(Exercise material Opens)
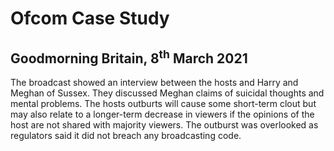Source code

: # Ofcom Case Study

## Goodmorning Britain, 8<sup>th</sup> March 2021
The broadcast showed an interview between the hosts and Harry and Meghan of Sussex. They discussed Meghan claims of suicidal thoughts and mental problems. The hosts outburts will cause some short-term clout but may also relate to a longer-term decrease in viewers if the opinions of the host are not shared with majority viewers. The outburst was overlooked as regulators said it did not breach any broadcasting code.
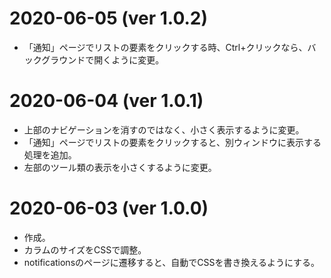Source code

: # 2020-06-05 (ver 1.0.2)

* 「通知」ページでリストの要素をクリックする時、Ctrl+クリックなら、バックグラウンドで開くように変更。

# 2020-06-04 (ver 1.0.1)

* 上部のナビゲーションを消すのではなく、小さく表示するように変更。
* 「通知」ページでリストの要素をクリックすると、別ウィンドウに表示する処理を追加。
* 左部のツール類の表示を小さくするように変更。

# 2020-06-03 (ver 1.0.0)

* 作成。
* カラムのサイズをCSSで調整。
* notificationsのページに遷移すると、自動でCSSを書き換えるようにする。
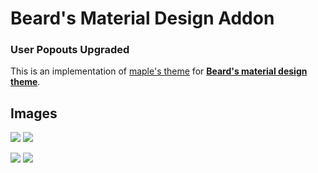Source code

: # Beard's Material Design Addon
### User Popouts Upgraded

This is an implementation of [maple's theme](https://github.com/mrmaple240/UserPopoutUpgraded) for [**Beard's material design theme**](http://www.beard-design.com/discord-material-theme).


## Images
![](https://i.imgur.com/N7kQClW.png)
![](https://thumbs.gfycat.com/MeekHotIndianskimmer-size_restricted.gif)

![](https://i.imgur.com/IbQY4x5.png)
![](https://thumbs.gfycat.com/PartialShimmeringKomododragon-size_restricted.gif)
(Exercise material Closes)
Only a number is expected here: the count of lines in the records above that include the word "imgur".

**Expected output**: 2